Chandler's new pass manager uses caching to keep multiple analysis results. I believe when we perform changes to our pass infrastructure, we should try to make sure it will work with Chandler's new pass manager.
Besides his last PassManager talk, commits such as https://llvm.org/svn/llvm-project/llvm/trunk@226560 show the idea of using caching results.

  1. Fix the LoopInfo/RegionInfo misconception

We currently assume ScopPasses on different regions do not affect each other. However, they indeed
affect each other, which means code-generating one scop may invalidate the next scop. Hence, we have some hacks in place to detect this invalidated scops. The (implicit) pass order change your patch brings does not seem to improve this in any way.

I am not saying your patch should solve those two issues, but maybe it is a good time to reason about this and at least understand if they will not negatively affect these changes (or possibly even help to solve some).

I added a couple of first comments to your patch, but before going further I would like to understand your intentions.

Cheers,
Tobias

include/polly/DependenceInfo.h
1 ↗(On Diff #20974)

Needs update, if renamed.

24 ↗(On Diff #20974)

Needs update, if renamed.

140 ↗(On Diff #20974)

The idea of introducing an analysis result for each individual Scop
is very much in line with Chandler's new analysis infrastructure. However, to me it seem you only went half wayby leaving most functions on the pass itself. Looking at this, introducing per-scop-dependence objects seems to be an almost independent change.

include/polly/LinkAllPasses.h
31 ↗(On Diff #20974)

I would personally not perform such renaming as part this patch, as it causes noise all over the place.

lib/Analysis/DependenceInfo.cpp
1 ↗(On Diff #20974)

Needs updated if you want to perform renaming.

351 ↗(On Diff #20974)

These are a lot of D.*? Would it make sense to make all this functionality part of the Dependences object/class.

453 ↗(On Diff #20974)

I have the feeling passing the scop to each of this functions unnecessarily complicates the interface. Could we not just once ask for the dependences object of this scop and then work with it?

Hey Tobias,

let me give you a short answer now and a more detailed one later:

  • Compile time: We perform much better on large test with a lot of regions. Here are some examples after one lnt run for a release build.

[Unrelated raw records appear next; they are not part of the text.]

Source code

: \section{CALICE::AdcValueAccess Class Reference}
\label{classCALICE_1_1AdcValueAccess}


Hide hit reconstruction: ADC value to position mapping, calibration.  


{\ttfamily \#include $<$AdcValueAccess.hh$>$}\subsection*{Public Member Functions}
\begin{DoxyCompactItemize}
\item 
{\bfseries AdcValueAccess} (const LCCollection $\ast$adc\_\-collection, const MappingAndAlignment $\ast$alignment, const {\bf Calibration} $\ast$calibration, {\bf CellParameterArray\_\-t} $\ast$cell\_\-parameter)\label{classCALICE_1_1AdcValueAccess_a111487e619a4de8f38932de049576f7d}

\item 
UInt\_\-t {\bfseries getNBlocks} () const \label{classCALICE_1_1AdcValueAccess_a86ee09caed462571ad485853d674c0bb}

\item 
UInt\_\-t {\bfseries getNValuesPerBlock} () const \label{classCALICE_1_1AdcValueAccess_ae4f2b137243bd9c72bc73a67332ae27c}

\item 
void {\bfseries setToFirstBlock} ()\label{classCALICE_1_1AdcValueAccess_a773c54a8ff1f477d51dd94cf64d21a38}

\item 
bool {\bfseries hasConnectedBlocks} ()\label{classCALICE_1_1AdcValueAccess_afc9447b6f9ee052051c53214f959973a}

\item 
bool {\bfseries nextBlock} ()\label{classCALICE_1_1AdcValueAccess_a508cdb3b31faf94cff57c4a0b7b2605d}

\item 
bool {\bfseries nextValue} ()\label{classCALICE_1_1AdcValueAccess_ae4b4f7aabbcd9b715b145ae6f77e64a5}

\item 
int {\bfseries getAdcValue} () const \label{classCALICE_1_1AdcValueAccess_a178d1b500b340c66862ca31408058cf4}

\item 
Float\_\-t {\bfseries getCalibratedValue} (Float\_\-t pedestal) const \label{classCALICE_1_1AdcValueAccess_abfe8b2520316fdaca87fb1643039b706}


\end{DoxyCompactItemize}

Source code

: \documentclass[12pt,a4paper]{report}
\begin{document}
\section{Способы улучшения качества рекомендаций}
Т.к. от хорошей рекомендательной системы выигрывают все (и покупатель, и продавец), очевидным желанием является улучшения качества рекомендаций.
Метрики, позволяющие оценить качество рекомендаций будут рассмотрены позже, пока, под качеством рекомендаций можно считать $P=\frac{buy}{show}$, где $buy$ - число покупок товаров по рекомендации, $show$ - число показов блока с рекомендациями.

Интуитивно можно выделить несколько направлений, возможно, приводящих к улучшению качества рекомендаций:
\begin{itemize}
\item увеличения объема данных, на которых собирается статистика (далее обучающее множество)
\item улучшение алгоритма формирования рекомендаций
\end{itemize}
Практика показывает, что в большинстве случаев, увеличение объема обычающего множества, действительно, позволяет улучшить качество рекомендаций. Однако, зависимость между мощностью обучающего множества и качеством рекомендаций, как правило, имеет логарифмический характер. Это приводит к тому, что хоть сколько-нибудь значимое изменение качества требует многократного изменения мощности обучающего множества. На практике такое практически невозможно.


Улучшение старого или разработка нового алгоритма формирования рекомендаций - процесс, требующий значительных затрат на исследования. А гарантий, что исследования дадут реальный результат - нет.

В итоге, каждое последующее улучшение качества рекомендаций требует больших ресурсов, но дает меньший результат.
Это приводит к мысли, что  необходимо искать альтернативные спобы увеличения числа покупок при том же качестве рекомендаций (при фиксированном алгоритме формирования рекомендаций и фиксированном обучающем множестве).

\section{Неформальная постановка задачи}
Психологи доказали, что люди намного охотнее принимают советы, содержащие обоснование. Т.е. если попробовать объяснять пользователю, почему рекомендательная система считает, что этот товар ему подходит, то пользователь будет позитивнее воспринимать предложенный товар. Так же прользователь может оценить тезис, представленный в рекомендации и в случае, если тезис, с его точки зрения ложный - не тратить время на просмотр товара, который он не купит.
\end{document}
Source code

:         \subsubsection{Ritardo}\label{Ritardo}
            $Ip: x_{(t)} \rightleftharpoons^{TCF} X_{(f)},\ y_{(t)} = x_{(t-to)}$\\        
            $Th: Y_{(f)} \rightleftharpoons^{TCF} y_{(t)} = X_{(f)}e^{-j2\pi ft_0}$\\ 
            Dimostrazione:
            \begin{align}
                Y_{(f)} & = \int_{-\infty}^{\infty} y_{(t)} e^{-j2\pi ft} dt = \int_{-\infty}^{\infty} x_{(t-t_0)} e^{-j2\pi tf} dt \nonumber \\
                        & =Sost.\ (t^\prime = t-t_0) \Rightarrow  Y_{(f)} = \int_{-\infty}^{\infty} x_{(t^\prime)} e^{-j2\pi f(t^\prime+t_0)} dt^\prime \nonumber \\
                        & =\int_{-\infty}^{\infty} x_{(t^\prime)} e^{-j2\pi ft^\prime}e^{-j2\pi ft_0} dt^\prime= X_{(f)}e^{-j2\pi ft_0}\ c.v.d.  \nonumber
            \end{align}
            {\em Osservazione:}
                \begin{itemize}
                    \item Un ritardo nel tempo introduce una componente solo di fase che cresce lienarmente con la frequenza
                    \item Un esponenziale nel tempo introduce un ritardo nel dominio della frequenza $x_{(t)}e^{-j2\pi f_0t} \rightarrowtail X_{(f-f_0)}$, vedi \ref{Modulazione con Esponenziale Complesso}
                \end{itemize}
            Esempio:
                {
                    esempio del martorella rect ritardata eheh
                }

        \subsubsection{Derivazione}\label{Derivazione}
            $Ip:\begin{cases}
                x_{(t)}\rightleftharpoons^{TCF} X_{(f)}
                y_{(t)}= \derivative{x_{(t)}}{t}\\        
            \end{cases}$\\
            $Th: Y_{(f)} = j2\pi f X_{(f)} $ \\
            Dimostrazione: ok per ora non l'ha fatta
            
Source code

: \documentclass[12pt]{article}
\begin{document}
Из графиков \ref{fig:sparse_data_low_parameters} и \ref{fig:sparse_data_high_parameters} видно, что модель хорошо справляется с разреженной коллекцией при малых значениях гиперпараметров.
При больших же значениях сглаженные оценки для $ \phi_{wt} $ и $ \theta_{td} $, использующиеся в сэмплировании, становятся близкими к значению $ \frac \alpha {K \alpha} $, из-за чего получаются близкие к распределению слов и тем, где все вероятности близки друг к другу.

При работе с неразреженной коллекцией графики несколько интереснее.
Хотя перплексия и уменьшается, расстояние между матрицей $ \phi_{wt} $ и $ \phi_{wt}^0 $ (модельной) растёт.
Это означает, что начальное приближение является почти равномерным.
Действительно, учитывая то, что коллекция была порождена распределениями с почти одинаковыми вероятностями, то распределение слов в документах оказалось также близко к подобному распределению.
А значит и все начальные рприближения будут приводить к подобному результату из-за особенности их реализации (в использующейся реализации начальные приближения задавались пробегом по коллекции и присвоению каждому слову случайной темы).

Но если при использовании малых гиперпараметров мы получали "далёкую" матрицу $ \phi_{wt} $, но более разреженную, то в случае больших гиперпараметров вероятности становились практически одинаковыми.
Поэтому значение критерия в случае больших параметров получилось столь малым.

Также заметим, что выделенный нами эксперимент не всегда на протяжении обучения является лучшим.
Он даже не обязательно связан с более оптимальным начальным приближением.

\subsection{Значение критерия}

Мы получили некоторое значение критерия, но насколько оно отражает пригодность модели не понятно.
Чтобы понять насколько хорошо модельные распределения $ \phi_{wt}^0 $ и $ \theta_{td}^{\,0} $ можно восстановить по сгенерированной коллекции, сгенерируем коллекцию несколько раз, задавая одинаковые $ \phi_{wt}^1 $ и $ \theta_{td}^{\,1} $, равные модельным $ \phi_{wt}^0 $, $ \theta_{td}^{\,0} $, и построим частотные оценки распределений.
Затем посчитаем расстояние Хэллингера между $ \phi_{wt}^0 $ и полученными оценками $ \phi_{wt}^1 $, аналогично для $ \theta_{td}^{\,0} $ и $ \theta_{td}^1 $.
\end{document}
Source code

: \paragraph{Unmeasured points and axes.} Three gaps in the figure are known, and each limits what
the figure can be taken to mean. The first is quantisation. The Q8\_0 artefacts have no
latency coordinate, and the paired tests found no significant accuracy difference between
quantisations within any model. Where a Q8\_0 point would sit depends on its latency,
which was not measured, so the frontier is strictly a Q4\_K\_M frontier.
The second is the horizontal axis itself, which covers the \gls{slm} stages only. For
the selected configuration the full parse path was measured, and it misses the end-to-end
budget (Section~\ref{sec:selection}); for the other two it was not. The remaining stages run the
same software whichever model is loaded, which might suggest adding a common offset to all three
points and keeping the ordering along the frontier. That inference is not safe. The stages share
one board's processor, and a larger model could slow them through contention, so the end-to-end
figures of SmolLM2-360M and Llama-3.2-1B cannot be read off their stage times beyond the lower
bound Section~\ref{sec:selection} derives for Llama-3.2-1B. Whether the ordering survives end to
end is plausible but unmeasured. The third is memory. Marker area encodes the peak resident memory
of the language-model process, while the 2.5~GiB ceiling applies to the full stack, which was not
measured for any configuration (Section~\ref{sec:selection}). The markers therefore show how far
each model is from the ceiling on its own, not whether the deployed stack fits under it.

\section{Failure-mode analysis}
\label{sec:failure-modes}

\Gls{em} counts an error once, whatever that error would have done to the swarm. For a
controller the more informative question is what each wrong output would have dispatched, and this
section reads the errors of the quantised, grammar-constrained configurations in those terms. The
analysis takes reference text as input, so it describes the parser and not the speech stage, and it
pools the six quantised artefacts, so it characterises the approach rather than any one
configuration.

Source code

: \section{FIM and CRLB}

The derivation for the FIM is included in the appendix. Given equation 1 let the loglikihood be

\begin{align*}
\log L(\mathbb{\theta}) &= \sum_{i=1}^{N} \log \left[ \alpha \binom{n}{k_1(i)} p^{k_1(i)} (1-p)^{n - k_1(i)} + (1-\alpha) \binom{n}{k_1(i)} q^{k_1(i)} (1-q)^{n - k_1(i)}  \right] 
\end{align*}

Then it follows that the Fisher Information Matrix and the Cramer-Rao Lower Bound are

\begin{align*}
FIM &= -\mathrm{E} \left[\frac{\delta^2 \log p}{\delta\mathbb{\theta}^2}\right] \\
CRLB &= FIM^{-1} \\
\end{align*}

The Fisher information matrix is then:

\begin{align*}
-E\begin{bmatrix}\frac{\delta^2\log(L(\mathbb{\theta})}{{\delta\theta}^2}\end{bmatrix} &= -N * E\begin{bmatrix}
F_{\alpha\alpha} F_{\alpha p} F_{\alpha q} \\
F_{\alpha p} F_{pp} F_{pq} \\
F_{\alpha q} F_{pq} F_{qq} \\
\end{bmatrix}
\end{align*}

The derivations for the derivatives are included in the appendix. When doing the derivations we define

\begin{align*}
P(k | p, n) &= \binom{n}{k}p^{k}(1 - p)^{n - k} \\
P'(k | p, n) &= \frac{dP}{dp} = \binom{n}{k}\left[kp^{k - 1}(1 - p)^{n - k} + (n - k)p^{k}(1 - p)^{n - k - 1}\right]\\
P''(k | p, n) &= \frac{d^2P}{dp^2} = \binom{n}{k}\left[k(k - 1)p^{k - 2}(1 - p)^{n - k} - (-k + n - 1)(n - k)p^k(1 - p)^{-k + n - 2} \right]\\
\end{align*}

    MultiSource/Benchmarks/tramp3d-v4/tramp3d-v4 -89.42% 345.5400 36.5533 - - SingleSource/Benchmarks/Misc-C++-EH/spirit -78.71% 33.4433 7.1200 - - MultiSource/Applications/kimwitu++/kc -71.26% 77.1700 22.1766 - - MultiSource/Benchmarks/MiBench/consumer-typeset/consumer-typeset -67.55% 65.2370 21.1667 - - SingleSource/UnitTests/DefaultInitDynArrays -50.00% 0.0200 0.0100 - - SingleSource/Benchmarks/Adobe-C++/simple_types_constant_folding -42.39% 8.6267 4.9700 - - MultiSource/Applications/sqlite3/sqlite3 -42.16% 60.4734 34.9800 - - MultiSource/Benchmarks/ASCI_Purple/SMG2000/smg2000 -39.79% 19.6970 11.8601 - - SingleSource/Regression/C++/EH/inlined_cleanup -38.34% 0.0433 0.0267 - - MultiSource/Applications/JM/ldecod/ldecod -37.42% 23.0533 14.4267 - - MultiSource/Applications/oggenc/oggenc -33.81% 24.6900 16.3433 - - SingleSource/Benchmarks/Stanford/Treesort -31.79% 0.0733 0.0500 - - MultiSource/Applications/lemon/lemon -30.80% 2.8467 1.9700 - - SingleSource/Benchmarks/Shootout/strcat -30.72% 0.0433 0.0300 - - MultiSource/Applications/JM/lencod/lencod -28.96% 39.8598 28.3167 - - MultiSource/Benchmarks/PAQ8p/paq8p -26.53% 4.6367 3.4067

    Note that for a debug build I more or less always time out on some of these benchmarks after 500s with the old pass system! I admit the changes (especially in the DependenceInfo pass) can be made even more efficient but that is an easy patch I can write afterwards.
  • I don't know enough about the new pass manager to say how this change will affect it.
  • SCoPs affecting each other are a misconception by design (at least in my opinion). We should make the code generation aware of that (e.g., do not split the exit block of a region at 3 different locations in Polly!). However, this change passes lnt and all unit tests and we detect exactly the same number of SCoPs, that is at least a hint that we can make function passes work. With scalar/phi code generation and without independent blocks and code prepare the impact of one SCoP on another should be even smaller.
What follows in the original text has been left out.